While I like melodic material, and do tinker with that, I'm also hugely interested in sound design and works that emerge out of a process that I've heard called "painting with sound." Or, to use a term coined by pioneering synthesist Steve Roach, creating "soundworlds."

If you want shiny, happy dance music or singer/songwriter earnestness, this is not the place for you.

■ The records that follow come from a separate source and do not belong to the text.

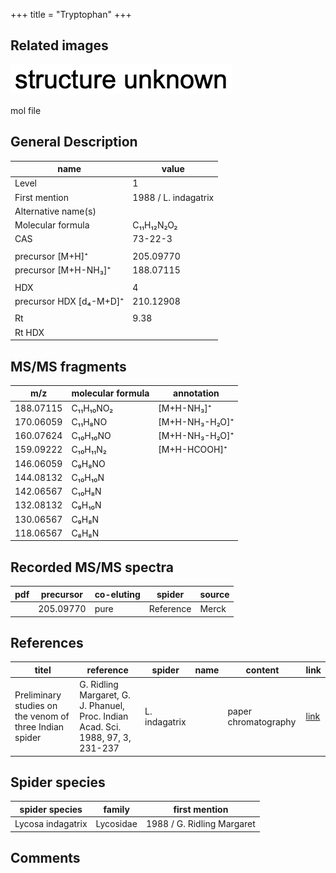 +++
title = "Tryptophan"
+++

## Related images

![](/img/2.png)

mol file


## General Description

| name                    | value                |
|-------------------------|----------------------|
| Level                   | 1                    |
| First mention           | 1988 / L. indagatrix |
| Alternative name(s)     |                      |
| Molecular formula       | C₁₁H₁₂N₂O₂           |
| CAS                     | 73-22-3              |
|                         |                      |
| precursor [M+H]⁺        | 205.09770            |
| precursor [M+H-NH₃]⁺    | 188.07115            |
|                         |                      |
| HDX                     | 4                    |
| precursor HDX [d₄-M+D]⁺ | 210.12908            |
|                         |                      |
| Rt                      | 9.38                 |
| Rt HDX                  |                      |



## MS/MS fragments

| m/z       | molecular formula | annotation     |
|-----------|-------------------|----------------|
| 188.07115 | C₁₁H₁₀NO₂         | [M+H-NH₃]⁺     |
| 170.06059 | C₁₁H₈NO           | [M+H-NH₃-H₂O]⁺ |
| 160.07624 | C₁₀H₁₀NO          | [M+H-NH₃-H₂O]⁺ |
| 159.09222 | C₁₀H₁₁N₂          | [M+H-HCOOH]⁺   |
| 146.06059 | C₉H₈NO            |                |
| 144.08132 | C₁₀H₁₀N           |                |
| 142.06567 | C₁₀H₈N            |                |
| 132.08132 | C₉H₁₀N            |                |
| 130.06567 | C₉H₈N             |                |
| 118.06567 | C₈H₈N             |                |

## Recorded MS/MS spectra

| pdf | precursor | co-eluting | spider    | source |
|-----|-----------|------------|-----------|--------|
|     | 205.09770 | pure       | Reference | Merck  |



## References

| titel                                                                                                                                      | reference                                                                                     | spider   | name | content | link                                         |
|--------------------------------------------------------------------------------------------------------------------------------------------|-----------------------------------------------------------------------------------------------|----------|------|---------|----------------------------------------------|
| Preliminary studies on the venom of three Indian spider                                                                                    | G. Ridling Margaret, G. J. Phanuel, Proc. Indian Acad. Sci. 1988, 97, 3, 231-237 | L. indagatrix |      | paper chromatography | [link](https://www.ias.ac.in/article/fulltext/anml/097/03/0231-0237) |

## Spider species

| spider species    | family    | first mention              |
|-------------------|-----------|----------------------------|
| Lycosa indagatrix | Lycosidae | 1988 / G. Ridling Margaret |

## Comments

Check back every now and then. I'll probably rotate various pieces in and out.

Extract (Soundtrack)
Put the voice tracks and another thing or two on mute, and what have you got? The sonic tapestry behind the audio story “Extract,” with a quick little homage to John Carpenter added to the low, extended fade-out. (6.3 MB)

Inconspicuous Consumption
The tabloid edition tale of German Internet cannibal Armin Meiwes and his late, delicious friend. I tried using a few brighter sounds, really, I did … it just didn’t work. The thing genuinely seemed to want to be dank and grimy, like a transmission beamed in from the radio equivalent of Videodrome. Most audio clips were nicked from the BBC, with a special appearance by my friend J.P. McLaughlin as the voice of Armin, in his own translated words. (6.8 MB)

The Last Primal Dawn
A brief layer of a brand new, much longer, track, “Megalith” … but when I listened to it out of context, it seemed hauntingly complete on its own, too. In my sampler, I created an ensemble of ancient horns – alpenhorn, midwinterhorn, and two versions of a Rkang Gling — then played them in one line at a time. (1.6 MB)


There's a good amount of very low- and high-frequency data in these - not always the kind of material best handled by small computer speakers and the MP3 format, however convenient it may be. If you find you're getting pops or crackles, turn off any EQ presets or sound enhancers, which can sometimes cause distortion.